A Healthy Sex life is important for many reasons, because intimacy in a relationship reconnects you with your partner. Today we live in a high stress world. We need to release endorphin’s regularly so our bodies can alleviate some of the tensions in our lives. In turn you won’t snipe at your partner for leaving the cap off the toothpaste, or a sock on the floor instead you will continue floating. You will happily greet your co-workers and strangers with a smile, and giggle too yourself when you reminisce on your evening spent with your honey. I mean you should if it’s good sex. Don’t forget the spontaneity to keep the fire burning hot! Life is much easier to tackle when your not so tense and pent-up. Don’t you agree?
via Huffington Post:
There’s nothing less sexy than putting a number on how many times a month you and your partner should be having sex.

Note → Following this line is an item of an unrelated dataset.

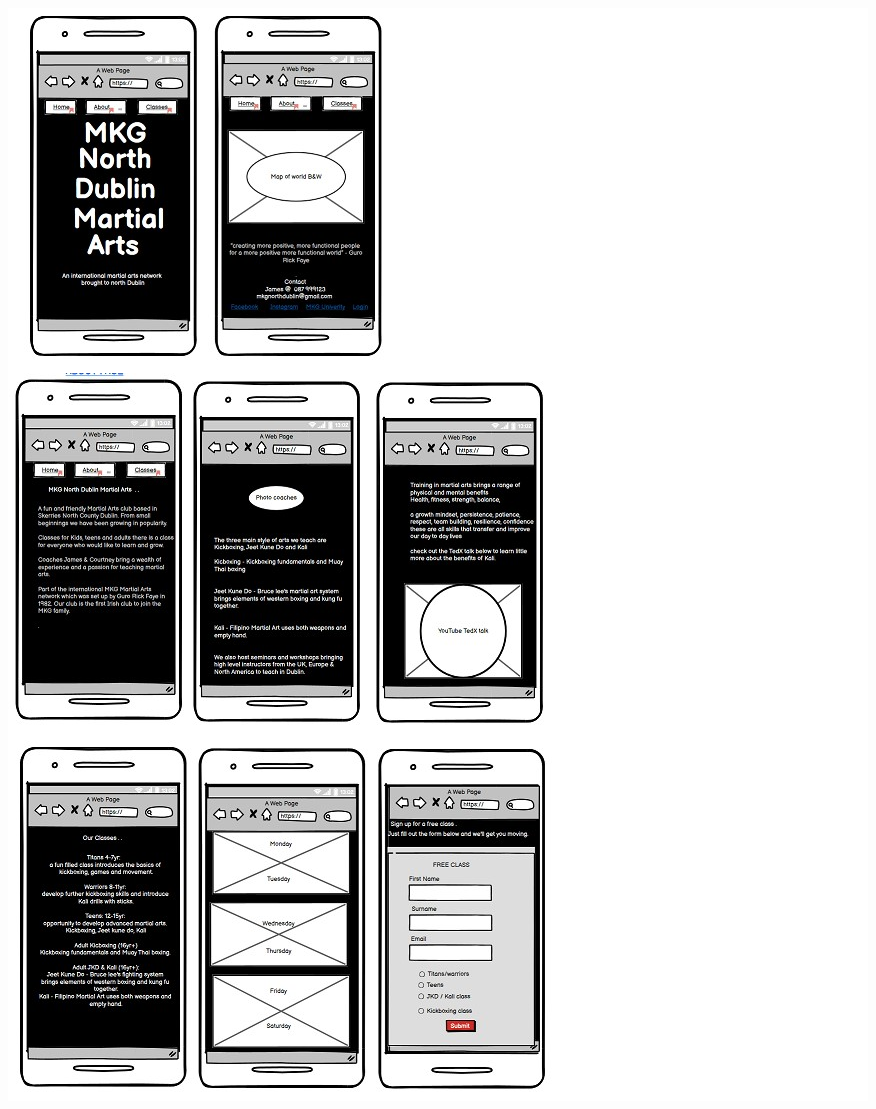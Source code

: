 ![screen shot mobile wireframe](/docs/readme-images/mobile-home.jpg)
![screen shot mobile wireframe](/docs/readme-images/mobile-about.jpg)
![screen shot mobile wireframe](/docs/readme-images/mobile-classes.jpg)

But in the Business Insider video above, psychotherapist and author M. Gary Neuman suggests that carving out time for sex may be the key difference between happily married couples and unhappily married ones.
While working on his “Creating Your Best Marriage” video series, Neuman and his team polled more than 400 women and found that unhappily married women had sex three to four times a month while happily married women had sex 11 times a month.
“Believe it or not, it was not about the satisfaction of the sex, it was about the frequency versus infrequency,” he says of his 2009 research in the clip above.
So what’s Neuman’s best advice for fostering the kind of intimacy that leads to a little action between the sheets? First, you need to emotionally connect with your spouse.
“Sexuality in marriage is connected to the emotional connectedness of the spouses but sometimes that time needs to be planned out,” Neuman told The Huffington Post. “Go out on a weekly date night and talk about anything except the three subjects you always discuss: money, work, and kids. Those conversations aren’t what made you fall in love with each other and they won’t sustain your love either.”